Filmmaker David Cronenberg recalls getting a phone call from someone asking if he was interested in directing Revenge of the Jedi, as it was then titled. As he told EW in 2018:
"But, anyway, I was asked if I would be interested in considering that, and meeting with everybody, and I said, with the arrogance of youth -- relative youth, anyway -- I said, 'Well, I'm not used to doing other people's material.' And there was like a stunned silence and then 'Click' -- hang up. Basically, that was as close as I came to that."
Cronenberg explains that he wasn't opposed to the idea of working in Hollywood itself, which he proved by agreeing to come on board an adaptation of a novel by Stephen King. Hired by Dino De Laurentiis, he worked with producer Debra Hill and writer Jeffrey Boam.

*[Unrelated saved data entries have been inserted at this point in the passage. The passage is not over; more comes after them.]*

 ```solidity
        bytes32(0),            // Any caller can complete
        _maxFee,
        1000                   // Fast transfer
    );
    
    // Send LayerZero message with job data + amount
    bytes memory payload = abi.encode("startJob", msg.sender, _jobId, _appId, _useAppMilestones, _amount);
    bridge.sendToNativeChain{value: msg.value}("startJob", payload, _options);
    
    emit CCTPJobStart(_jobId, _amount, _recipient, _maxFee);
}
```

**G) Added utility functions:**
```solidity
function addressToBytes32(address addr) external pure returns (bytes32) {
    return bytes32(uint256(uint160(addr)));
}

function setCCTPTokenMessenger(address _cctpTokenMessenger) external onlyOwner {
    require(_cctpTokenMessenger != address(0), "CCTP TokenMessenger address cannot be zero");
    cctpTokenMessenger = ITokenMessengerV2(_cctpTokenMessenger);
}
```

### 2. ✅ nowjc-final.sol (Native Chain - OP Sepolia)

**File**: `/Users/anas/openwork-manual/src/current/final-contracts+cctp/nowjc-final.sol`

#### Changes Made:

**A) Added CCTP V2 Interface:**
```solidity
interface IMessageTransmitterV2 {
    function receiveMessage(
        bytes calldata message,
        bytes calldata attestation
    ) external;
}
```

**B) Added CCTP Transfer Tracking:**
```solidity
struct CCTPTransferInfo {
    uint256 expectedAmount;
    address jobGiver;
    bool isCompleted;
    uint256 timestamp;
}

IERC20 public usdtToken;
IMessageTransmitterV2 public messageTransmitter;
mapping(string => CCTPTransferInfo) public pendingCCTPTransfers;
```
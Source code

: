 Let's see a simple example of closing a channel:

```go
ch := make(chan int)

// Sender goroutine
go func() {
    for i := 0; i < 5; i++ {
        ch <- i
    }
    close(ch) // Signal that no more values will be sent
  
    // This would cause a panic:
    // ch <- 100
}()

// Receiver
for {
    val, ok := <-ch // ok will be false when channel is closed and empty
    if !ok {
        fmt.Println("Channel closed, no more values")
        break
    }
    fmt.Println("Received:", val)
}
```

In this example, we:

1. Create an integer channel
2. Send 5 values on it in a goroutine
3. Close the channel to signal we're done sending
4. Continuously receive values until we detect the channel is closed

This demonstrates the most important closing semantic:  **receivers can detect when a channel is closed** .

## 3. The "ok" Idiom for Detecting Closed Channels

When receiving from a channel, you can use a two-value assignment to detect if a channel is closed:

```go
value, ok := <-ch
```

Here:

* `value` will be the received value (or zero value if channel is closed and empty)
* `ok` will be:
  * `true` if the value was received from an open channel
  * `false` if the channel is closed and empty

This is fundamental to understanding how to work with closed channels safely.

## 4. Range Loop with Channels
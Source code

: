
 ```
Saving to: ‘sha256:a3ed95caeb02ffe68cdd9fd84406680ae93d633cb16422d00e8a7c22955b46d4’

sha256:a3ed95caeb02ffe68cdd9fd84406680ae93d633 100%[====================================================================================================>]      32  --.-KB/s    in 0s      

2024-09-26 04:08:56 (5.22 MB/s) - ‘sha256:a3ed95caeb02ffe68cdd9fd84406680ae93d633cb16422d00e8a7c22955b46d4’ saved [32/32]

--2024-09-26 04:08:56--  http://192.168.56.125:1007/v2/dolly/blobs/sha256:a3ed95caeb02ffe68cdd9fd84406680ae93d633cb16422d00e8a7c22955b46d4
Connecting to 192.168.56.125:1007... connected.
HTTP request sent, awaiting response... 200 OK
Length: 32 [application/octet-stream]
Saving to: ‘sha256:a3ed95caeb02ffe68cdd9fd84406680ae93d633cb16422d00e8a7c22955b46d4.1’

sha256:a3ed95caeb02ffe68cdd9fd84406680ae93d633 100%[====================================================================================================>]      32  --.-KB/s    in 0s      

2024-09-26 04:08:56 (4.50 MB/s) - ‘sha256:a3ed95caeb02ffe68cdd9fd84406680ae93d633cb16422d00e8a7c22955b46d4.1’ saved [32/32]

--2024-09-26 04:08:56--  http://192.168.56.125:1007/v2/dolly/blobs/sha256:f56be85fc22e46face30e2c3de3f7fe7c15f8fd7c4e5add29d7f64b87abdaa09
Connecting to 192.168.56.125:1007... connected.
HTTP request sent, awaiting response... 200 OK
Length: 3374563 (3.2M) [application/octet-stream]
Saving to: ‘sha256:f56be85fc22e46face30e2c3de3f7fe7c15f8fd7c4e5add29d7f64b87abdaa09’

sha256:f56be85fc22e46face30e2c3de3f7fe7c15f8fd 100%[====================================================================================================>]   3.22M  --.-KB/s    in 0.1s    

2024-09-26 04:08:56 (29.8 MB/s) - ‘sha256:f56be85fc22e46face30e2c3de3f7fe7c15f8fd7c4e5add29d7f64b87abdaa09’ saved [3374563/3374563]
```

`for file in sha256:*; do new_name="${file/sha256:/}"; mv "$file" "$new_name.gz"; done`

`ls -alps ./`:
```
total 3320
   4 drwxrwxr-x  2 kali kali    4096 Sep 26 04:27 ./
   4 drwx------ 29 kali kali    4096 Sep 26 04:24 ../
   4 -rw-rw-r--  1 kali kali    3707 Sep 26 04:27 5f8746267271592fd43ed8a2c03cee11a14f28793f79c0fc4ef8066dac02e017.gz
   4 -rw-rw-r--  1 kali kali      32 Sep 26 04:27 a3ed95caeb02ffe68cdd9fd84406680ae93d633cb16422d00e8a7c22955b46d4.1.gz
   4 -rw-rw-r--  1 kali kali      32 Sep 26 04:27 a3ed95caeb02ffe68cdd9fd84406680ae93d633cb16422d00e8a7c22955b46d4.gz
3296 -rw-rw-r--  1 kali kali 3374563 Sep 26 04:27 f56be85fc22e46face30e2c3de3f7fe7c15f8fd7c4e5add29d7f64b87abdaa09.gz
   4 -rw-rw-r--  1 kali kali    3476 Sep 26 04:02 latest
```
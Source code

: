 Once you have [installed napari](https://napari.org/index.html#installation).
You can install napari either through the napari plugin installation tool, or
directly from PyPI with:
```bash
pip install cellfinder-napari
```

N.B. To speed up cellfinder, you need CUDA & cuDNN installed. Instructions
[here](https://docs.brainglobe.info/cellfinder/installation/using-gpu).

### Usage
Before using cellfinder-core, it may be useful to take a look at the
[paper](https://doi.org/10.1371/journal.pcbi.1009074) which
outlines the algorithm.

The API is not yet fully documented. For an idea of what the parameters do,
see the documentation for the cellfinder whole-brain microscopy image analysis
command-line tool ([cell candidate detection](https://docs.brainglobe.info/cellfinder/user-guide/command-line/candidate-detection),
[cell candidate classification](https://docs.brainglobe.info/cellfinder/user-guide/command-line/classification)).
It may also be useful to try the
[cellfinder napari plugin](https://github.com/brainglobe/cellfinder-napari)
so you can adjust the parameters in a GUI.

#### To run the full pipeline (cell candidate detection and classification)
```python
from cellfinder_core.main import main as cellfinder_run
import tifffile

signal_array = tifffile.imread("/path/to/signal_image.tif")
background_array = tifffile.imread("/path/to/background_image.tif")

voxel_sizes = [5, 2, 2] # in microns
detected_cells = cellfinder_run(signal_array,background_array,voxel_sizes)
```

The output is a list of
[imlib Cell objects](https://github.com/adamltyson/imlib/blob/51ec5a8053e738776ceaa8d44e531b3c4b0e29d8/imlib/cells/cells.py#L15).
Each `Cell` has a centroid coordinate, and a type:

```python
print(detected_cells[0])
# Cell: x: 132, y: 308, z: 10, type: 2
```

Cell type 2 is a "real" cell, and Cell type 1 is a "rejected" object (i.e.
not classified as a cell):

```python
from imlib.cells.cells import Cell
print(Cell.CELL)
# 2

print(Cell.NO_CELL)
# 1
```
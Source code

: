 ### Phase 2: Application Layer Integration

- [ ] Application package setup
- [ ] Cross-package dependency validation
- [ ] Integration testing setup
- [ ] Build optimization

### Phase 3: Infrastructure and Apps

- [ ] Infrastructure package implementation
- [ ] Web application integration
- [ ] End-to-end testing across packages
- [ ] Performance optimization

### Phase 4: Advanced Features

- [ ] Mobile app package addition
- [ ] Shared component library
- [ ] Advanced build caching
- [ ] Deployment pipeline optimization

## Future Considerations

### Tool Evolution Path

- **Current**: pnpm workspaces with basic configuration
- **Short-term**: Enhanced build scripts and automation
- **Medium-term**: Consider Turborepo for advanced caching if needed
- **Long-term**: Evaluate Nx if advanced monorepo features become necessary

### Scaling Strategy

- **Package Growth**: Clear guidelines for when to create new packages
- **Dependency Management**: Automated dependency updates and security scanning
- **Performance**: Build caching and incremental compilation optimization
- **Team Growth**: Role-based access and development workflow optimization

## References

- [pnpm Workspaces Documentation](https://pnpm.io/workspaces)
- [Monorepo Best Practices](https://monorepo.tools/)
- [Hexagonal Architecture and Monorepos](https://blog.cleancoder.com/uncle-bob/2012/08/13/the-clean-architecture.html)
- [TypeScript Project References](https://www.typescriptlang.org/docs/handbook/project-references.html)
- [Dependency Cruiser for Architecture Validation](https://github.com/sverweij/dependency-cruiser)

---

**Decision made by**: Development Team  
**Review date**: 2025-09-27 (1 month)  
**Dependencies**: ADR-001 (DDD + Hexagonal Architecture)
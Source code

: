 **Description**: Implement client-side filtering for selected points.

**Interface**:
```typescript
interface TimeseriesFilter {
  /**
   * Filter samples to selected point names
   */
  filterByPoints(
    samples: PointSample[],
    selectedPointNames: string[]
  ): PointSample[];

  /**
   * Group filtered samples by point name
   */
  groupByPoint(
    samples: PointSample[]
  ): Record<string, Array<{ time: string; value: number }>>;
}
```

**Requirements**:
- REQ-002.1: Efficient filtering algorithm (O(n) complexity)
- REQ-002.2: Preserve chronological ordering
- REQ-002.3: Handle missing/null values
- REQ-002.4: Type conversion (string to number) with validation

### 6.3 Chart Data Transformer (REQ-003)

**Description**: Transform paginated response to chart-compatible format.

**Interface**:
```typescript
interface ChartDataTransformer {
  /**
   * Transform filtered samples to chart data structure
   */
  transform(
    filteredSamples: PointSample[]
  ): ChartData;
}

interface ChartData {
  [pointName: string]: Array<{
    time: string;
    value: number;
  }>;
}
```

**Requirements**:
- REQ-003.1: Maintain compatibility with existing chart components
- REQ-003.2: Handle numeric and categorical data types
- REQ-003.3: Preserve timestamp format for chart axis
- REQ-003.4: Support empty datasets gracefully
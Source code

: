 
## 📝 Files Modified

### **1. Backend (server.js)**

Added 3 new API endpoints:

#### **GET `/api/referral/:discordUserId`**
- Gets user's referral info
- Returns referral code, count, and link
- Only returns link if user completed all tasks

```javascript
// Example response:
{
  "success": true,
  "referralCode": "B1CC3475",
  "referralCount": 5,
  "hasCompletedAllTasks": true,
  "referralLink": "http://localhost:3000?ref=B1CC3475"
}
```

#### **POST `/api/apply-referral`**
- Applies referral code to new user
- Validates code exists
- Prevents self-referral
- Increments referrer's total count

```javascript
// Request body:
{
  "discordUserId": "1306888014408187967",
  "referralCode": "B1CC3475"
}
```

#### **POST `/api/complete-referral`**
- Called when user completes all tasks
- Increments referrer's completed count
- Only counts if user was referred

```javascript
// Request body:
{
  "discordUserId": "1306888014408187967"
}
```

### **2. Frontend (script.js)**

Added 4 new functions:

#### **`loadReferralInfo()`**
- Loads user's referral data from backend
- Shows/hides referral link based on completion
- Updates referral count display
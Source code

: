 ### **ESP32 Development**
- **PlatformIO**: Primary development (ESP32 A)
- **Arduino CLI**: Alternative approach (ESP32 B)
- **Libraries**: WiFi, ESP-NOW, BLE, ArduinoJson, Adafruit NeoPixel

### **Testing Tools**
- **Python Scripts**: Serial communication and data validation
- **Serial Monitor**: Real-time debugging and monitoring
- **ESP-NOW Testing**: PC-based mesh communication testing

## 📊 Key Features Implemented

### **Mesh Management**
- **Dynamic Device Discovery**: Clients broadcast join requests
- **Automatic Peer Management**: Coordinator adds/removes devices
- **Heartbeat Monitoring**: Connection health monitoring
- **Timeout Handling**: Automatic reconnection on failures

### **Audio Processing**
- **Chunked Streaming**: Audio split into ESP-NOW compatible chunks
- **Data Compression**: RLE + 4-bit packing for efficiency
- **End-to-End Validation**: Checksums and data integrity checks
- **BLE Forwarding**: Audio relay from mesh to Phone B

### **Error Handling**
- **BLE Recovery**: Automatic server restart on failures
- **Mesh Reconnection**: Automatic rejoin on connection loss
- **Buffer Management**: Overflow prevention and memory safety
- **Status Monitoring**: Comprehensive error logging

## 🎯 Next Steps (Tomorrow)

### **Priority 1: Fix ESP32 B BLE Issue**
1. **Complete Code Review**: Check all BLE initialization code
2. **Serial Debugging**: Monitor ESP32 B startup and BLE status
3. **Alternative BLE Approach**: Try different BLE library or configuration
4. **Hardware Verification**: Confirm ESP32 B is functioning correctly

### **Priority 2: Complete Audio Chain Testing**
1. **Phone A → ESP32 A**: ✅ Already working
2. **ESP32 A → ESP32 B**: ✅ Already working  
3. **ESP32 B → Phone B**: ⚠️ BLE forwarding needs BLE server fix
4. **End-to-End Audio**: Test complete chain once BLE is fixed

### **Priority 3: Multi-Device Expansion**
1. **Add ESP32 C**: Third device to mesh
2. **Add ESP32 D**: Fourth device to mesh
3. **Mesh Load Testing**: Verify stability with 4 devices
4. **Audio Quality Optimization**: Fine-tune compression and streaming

Click through the gallery below to read comments on each of the films by myself and other Screen Anarchy writers. You can also watch the trailers! Come back tomorrow for a look at Cronenberg in the current century.
The Dead Zone (1983) The film is now streaming on HBO Max.
The film screened at the Grimm Up North festival in Manchester, UK, where Matthew Lee wrote about it in our pages back in 2011:
"Like an episode of TV blown up to feature length there's precious little subtext here, just sledgehammer morals and easy melodramatic tropes. … Yet while Cronenberg has no opportunity to indulge his signature moves, the director proves he can do almost as well at straight-ahead entertainment as he can mood or think-pieces."
More recently, Scream Factory released the film on Blu-ray, prompting our own Michele "Izzy" Galgana to write:
"The genius in this adaptation is multifold with Cronenberg at the helm, assisted by Hill and bankrolled by Dino DeLaurentiis. He sets the melancholy tone early, with Michael Kamen's perceptive score and use of lighting and color.
"He also infused a real humanity and warmth into the film, and as a result, Walken shines in what is probably the warmest role of his career. Cronenberg, too, is far warmer than his usual clinical gaze, no doubt informed by King's text and the brilliant adaptation by Jeffrey Boam."